Ah, moi et ma parano!

6 commentaires:

Pur bonheur a dit…

Tu devrais éviter les raccourcis! Sinon, prochaine fois que tu le vois, sort ton cellulaire fait semblant de prendre une photo de lui et de l'envoyer à quelqu'un.

Anonyme a dit…

J'ai pensé de suite à un amoureux transi. Oui, tu es une belle jeune femme, Tania. Mais tu arrives à me mettre froid dans le dos et à me faire avoir peur pour toi. Alors ne prends plus ce raccourci, ok????!!! Ou alors, j'suis d'accord, faut le prendre entre 4 yeux et savoir ce qu'il veut...
A suivre...

Anonyme a dit…

... ou il n'a pas mangé depuis plusieurs jours et il a faim et soif; il a tout de suite vu en toi une personne bonne, généreuse... il a besoin d'aide et il a peur de te demander, ou il est trop gêné, ou il ne sait pas comment faire... ??? ...

Bon, on ne peut pas m'empêcher d'essayer de te rassurer (et rassurer maman au loin par la même occasion...)

Comme tu le dis si bien: n'importe quoi!... :-)

Blue a dit…

Évite les raccourcis, Tania, je n'arrête pas de tomber sur des articles sur la violence chez les jeunes Anglais (le Time magazine, notamment). Tu ne connais pas ses intentions mais ce n'est quand même pas un comportement normal, même pour un enfant "amoureux" (il guetterait ton passage mais ne te suivrait pas de la sorte il me semble). Et si c'est pour faire l'ange gardien, ça veut dire que le coin est dangereux, non? Que pourrait-il vraiment faire pour te protéger en cas d'attaque de toute façon?

J'ai adoré ma vie à Londres mais je ne me suis jamais sentie en sécurité le soir, seule, et même dans le métro j'ai croisé des regards qui transpirent une grande violence chez des adolescents. J'en ai encore froid dans le dos et j'étais accompagnée!

Beo a dit…

Je suis du même avis que Blue... sans vouloir alimenter ta parano: l'été dernier, une jeune étudiante suisse a été poignardée dans un champs qui était un raccourci bien connu et utilisé par plein de gens.

Ils ont trouvé le coupable mais à quoi bon risquer ta vie.

Tu devrais varier tes trajets sauf le matin où Guillaume t'accompagne, ça tromperait l'ennemi ;)

Tania a dit…

Bon... évidemment, je dois vous le dire, j'ai fait exprès de vous raconter ma matinée de la manière la plus angoissante possible. En vous gardant l'âge du gamin pour la fin, pour vous laisser le doute.

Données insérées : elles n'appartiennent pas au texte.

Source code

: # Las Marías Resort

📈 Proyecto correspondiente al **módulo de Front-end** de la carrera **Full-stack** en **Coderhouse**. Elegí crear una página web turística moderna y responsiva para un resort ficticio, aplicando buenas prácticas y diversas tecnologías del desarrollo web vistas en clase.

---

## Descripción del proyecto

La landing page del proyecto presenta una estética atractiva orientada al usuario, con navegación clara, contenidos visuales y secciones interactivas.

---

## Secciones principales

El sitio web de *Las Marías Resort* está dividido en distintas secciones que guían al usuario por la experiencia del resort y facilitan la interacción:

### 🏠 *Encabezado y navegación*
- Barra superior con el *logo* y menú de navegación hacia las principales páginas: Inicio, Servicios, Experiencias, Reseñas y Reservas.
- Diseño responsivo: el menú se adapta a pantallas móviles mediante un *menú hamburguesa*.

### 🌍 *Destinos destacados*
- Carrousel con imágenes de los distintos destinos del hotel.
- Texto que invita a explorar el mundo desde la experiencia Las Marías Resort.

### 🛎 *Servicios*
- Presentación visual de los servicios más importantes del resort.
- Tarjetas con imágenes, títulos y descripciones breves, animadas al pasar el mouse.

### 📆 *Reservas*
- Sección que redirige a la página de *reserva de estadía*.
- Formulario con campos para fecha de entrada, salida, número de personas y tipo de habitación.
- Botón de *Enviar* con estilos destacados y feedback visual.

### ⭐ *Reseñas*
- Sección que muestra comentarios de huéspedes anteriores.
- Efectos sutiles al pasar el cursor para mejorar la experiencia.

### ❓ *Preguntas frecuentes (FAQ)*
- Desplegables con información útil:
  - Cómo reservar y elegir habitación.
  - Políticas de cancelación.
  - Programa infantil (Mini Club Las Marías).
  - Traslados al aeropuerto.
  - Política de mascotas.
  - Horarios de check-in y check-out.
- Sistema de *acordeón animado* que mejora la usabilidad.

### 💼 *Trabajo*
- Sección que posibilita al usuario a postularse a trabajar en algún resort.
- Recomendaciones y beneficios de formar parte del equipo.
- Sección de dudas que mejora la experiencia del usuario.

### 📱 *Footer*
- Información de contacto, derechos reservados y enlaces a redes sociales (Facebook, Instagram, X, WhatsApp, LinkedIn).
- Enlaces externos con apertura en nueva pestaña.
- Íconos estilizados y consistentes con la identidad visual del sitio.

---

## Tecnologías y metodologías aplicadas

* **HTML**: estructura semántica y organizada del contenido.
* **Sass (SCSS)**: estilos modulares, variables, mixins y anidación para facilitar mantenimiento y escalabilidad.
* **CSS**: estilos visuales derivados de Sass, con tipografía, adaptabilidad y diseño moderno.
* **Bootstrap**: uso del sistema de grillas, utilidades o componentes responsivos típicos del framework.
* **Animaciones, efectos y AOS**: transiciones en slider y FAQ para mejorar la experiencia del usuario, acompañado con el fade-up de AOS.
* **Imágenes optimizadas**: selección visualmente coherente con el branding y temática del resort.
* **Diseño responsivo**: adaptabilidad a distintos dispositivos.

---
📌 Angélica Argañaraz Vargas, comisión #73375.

Petite tactique "suspense". Je me doutais que ça inquiéterait ma maman, ce qui n'est pas très gentil... Mais je vois que mon procédé a très bien marché, et la tout le monde me dit de ne plus prendre le raccourci...*hahaha* Bon je dois avouer que je suis plutôt d'accord, c'est pas l'endroit idéal où être, quoique je pense tout de même que à 8h du mat, les petits délinquants sont plutôt entrain de se remettre de leur nuit mouvementée (plutôt que de se planquer dans une ruelle en espérant vider les poches d'une passante!)

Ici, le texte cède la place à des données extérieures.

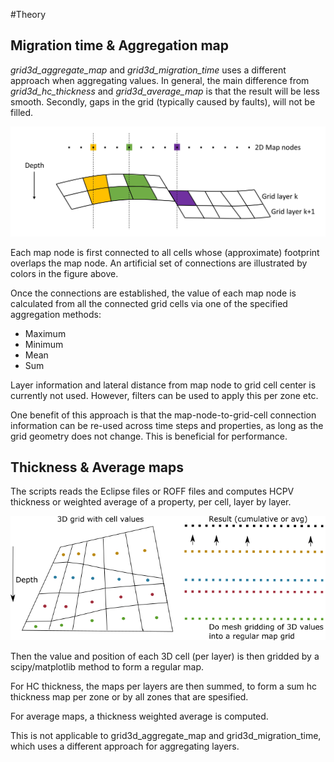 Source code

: #Theory

## Migration time & Aggregation map

*grid3d_aggregate_map* and *grid3d_migration_time* uses a different approach when aggregating values. In general, the main difference from *grid3d_hc_thickness* and *grid3d_average_map* is that the result will be less smooth. Secondly, gaps in the grid (typically caused by faults), will not be filled.


![](grid_aggregation.jpg)


Each map node is first connected to all cells whose (approximate) footprint overlaps the map node. An artificial set of connections are illustrated by colors in the figure above.

Once the connections are established, the value of each map node is calculated from all the connected grid cells via one of the specified aggregation methods:

- Maximum
- Minimum
- Mean
- Sum

Layer information and lateral distance from map node to grid cell center is currently not used. However, filters can be used to apply this per zone etc.

One benefit of this approach is that the map-node-to-grid-cell connection information can be re-used across time steps and properties, as long as the grid geometry does not change. This is beneficial for performance.

## Thickness & Average maps
The scripts reads the Eclipse files or ROFF files and computes HCPV thickness or weighted average of a property, per cell, layer by layer.


![](gridding_approach.png)


Then the value and position of each 3D cell (per layer) is then gridded by a scipy/matplotlib method to form a regular map.

For HC thickness, the maps per layers are then summed, to form a sum hc thickness map per zone or by all zones that are spesified.

For average maps, a thickness weighted average is computed.

This is not applicable to grid3d_aggregate_map and grid3d_migration_time, which uses a different approach for aggregating layers.

##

Tout de même...merci pour les avertissements de crimes macabres (hahhaah), j'en suis bien consciente, et d'ailleurs j'ai arrêté de lire les journaux gratuits (Metro, Lite...) pour ça. Trop sanglants, à 8h le matin. Ça me dégoûte pour la journée entière.

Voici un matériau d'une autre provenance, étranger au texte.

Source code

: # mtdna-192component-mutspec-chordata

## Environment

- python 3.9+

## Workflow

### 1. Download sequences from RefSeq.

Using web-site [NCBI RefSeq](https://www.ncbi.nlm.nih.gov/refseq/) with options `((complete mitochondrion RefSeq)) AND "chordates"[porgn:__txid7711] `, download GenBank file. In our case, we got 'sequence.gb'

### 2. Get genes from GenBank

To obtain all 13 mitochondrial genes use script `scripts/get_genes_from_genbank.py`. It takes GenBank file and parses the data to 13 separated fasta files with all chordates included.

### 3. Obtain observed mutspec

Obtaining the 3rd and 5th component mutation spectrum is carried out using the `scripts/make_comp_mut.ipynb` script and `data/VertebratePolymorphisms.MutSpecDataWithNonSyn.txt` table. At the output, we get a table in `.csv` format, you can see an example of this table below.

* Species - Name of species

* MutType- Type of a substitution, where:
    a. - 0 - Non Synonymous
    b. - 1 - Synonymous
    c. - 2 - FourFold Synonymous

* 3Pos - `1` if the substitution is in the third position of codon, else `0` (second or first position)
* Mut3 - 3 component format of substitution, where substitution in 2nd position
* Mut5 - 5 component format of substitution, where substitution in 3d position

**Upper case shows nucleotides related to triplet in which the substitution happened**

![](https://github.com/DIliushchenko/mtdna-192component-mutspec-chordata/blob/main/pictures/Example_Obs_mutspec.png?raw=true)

Bon, je vais essayé de l'emprunter moins souvent... de manière irrégulière ;o) Si ça peut vous (me!) rassurer... Mais tout de même... faut contrôler ma parano, il n'y a probablement rien d'alarmant dans toute cette histoire... (oui oui j'insiste! Tout comme, il y a à peine quelques années, je regardais encore dans mon garde-robe avant d'aller dormir, ou j'évite encore les fenêtres du premier étage en pleine nuit, tellement j'ai peur d'y voir un visage, oui oui, faut vous le dire, je suis une parano totalement irrationnelle!)